Il risultato è quello davanti ai nostri occhi: una Chiesa
cattolica divisa, “sfrangiata” la descrive il cardinal Ravasi (Corriere della Sera del 23 aprile scorso),
nella quale i progressisti sono scontenti perché le riforme non sono arrivate e
i conservatori sono scontenti per il fatto che di queste riforme si parli.
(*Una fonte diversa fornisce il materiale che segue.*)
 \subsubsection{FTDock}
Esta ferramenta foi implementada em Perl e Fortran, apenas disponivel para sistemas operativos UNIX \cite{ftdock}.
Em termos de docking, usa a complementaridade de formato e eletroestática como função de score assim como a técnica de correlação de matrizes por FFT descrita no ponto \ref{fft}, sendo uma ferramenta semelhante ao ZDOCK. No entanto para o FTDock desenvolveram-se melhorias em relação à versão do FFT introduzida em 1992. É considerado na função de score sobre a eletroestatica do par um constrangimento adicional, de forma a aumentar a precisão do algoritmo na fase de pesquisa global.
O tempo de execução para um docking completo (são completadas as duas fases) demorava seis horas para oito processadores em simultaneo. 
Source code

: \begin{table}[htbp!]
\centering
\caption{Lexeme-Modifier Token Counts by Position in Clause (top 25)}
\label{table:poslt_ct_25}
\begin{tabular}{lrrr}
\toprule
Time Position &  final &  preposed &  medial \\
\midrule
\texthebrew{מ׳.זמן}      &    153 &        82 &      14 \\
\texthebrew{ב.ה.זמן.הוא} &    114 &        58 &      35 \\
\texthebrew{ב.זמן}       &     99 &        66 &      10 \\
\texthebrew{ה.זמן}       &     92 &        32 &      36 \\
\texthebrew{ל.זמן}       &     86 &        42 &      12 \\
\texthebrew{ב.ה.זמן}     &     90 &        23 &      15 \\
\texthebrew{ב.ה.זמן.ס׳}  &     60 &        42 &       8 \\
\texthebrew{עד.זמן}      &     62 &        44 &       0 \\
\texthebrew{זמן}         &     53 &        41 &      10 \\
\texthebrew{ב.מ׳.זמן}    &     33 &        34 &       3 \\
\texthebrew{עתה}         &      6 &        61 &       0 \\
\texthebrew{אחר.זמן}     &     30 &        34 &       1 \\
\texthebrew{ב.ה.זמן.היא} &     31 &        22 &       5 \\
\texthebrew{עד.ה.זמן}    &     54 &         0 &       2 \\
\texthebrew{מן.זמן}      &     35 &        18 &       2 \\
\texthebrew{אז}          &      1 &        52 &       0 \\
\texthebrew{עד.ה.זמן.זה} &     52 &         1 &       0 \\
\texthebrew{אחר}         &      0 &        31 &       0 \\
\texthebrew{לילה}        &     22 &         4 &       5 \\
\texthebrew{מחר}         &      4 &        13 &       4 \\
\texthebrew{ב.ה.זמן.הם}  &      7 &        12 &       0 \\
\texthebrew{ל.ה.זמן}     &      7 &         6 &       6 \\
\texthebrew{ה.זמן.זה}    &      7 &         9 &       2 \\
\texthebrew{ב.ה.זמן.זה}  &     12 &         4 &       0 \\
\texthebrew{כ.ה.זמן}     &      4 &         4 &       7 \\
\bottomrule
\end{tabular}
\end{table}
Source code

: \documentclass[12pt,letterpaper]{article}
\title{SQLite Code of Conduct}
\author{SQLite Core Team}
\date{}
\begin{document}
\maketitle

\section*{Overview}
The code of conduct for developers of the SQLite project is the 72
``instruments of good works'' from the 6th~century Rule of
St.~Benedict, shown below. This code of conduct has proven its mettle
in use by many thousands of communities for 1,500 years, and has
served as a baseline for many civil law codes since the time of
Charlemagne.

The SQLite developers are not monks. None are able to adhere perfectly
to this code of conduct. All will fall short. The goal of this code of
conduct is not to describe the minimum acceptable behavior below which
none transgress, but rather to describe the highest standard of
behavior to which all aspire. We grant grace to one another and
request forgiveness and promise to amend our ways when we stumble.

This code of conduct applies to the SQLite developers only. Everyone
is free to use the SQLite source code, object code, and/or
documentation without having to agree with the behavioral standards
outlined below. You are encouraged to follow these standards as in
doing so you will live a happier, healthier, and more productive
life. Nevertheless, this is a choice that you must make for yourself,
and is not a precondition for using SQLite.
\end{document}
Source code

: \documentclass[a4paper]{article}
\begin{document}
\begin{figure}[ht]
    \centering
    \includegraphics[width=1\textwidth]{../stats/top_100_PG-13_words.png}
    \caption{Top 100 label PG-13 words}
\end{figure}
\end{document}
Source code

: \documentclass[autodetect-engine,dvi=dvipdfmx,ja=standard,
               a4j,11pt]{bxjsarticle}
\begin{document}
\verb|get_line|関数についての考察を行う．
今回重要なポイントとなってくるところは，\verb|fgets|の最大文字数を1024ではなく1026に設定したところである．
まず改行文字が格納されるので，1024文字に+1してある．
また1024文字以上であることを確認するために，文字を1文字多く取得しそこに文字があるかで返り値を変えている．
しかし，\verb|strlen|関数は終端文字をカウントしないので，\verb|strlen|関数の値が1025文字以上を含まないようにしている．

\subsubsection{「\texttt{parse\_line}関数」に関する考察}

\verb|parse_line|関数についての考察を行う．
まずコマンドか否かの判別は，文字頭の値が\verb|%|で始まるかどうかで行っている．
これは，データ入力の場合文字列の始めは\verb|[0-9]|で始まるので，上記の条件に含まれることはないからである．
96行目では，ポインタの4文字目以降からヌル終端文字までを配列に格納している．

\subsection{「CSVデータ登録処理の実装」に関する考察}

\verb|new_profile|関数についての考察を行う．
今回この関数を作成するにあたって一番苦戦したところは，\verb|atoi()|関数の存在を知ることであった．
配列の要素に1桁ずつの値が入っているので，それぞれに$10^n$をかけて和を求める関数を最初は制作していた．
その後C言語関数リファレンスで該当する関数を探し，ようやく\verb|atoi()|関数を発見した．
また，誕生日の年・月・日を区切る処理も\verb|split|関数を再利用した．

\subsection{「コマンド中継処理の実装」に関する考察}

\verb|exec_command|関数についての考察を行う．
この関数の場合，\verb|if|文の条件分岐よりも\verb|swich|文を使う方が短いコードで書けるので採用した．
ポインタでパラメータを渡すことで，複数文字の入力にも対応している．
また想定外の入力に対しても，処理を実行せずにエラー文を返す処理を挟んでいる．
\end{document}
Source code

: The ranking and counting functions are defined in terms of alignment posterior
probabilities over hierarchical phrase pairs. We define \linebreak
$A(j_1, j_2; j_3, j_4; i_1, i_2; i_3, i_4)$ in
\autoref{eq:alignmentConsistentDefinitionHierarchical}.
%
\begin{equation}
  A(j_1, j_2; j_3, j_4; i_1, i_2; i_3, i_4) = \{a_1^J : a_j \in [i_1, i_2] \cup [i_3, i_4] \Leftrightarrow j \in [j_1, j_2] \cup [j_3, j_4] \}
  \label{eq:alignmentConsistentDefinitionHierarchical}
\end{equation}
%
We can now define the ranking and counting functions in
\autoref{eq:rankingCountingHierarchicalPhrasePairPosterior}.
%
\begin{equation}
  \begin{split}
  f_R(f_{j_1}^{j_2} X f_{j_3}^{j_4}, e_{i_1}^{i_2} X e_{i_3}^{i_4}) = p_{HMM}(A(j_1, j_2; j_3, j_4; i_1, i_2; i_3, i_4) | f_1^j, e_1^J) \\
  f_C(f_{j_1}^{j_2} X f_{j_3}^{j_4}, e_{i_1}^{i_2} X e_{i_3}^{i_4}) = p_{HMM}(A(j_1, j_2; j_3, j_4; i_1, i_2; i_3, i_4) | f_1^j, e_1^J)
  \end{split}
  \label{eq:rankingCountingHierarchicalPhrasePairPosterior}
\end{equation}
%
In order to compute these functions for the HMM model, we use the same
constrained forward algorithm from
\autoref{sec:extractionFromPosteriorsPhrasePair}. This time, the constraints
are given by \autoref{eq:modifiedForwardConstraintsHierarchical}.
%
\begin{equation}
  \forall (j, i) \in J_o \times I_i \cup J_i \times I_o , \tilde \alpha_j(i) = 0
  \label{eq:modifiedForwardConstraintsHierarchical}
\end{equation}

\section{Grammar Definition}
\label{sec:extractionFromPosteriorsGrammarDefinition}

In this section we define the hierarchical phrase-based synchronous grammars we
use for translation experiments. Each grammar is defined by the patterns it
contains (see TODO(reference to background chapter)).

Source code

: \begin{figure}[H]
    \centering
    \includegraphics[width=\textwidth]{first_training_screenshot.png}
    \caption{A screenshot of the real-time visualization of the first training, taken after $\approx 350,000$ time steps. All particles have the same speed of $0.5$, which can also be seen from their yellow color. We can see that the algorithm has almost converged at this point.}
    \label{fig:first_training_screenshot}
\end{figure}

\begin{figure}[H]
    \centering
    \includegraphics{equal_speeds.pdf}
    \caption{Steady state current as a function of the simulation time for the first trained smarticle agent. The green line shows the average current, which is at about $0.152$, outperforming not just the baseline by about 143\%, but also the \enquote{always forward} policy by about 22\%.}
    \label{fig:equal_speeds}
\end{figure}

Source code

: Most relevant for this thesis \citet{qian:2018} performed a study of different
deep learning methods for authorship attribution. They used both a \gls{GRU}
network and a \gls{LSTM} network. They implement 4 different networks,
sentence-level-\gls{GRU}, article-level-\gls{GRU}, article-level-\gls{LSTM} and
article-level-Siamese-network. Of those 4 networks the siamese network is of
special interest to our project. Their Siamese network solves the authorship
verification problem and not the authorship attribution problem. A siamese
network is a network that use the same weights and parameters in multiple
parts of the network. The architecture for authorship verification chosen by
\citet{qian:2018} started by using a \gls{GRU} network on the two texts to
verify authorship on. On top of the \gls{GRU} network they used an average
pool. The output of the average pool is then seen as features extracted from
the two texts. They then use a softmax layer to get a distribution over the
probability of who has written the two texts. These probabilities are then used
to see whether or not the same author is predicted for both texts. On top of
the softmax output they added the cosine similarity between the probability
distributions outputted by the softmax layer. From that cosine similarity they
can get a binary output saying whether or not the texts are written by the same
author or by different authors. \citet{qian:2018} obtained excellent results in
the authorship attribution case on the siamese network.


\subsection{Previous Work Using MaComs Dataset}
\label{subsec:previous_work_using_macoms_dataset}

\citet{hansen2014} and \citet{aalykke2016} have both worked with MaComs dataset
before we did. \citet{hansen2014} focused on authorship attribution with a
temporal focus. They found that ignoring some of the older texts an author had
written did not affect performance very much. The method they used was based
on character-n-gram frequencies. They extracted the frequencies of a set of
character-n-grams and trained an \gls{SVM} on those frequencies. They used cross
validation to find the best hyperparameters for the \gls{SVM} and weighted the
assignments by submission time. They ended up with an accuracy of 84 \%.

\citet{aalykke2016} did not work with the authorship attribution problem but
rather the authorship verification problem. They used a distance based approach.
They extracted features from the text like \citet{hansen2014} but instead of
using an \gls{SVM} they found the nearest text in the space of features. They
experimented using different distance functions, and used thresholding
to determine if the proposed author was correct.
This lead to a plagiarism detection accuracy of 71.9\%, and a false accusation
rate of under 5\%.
Mi viene in mente il celebre passo dei “Promessi sposi” in
cui il Gran Cancelliere spagnolo alle prese con la folla inferocita si rivolge
al cocchiere: “Adelante, Pedro, con juicio”. Penso che la Chiesa abbia bisogno
di un Papa che la conduca “adelante” e non indietro, ma che lo faccia con più
“juicio” rispetto a papa Francesco: meno protagonismo e più collegialità, meno
picconate alla curia e più incoraggiamento, meno proclami e più nomine
ponderate, meno volontà di stupire e più rispetto della tradizione (è
inammissibile, per esempio, che diocesi come Parigi, Berlino, Vienna,
Bruxelles, Lisbona e tra le italiane Milano e Venezia, non siano rappresentate
al conclave perché Francesco non ha nominato cardinali i rispettivi
arcivescovi). Si tratta però, tutto sommato, di questioni secondarie. La vera
questione è la direzione complessiva, se “adelante” o se indietro. Tornando a
Newton, egli spiegava: “Se qualcuno spinge una pietra col dito, anche il suo
dito viene spinto dalla pietra”. Noi presto vedremo quale sarà la spinta che
vincerà il conclave: se l’azione del dito o la reazione della pietra.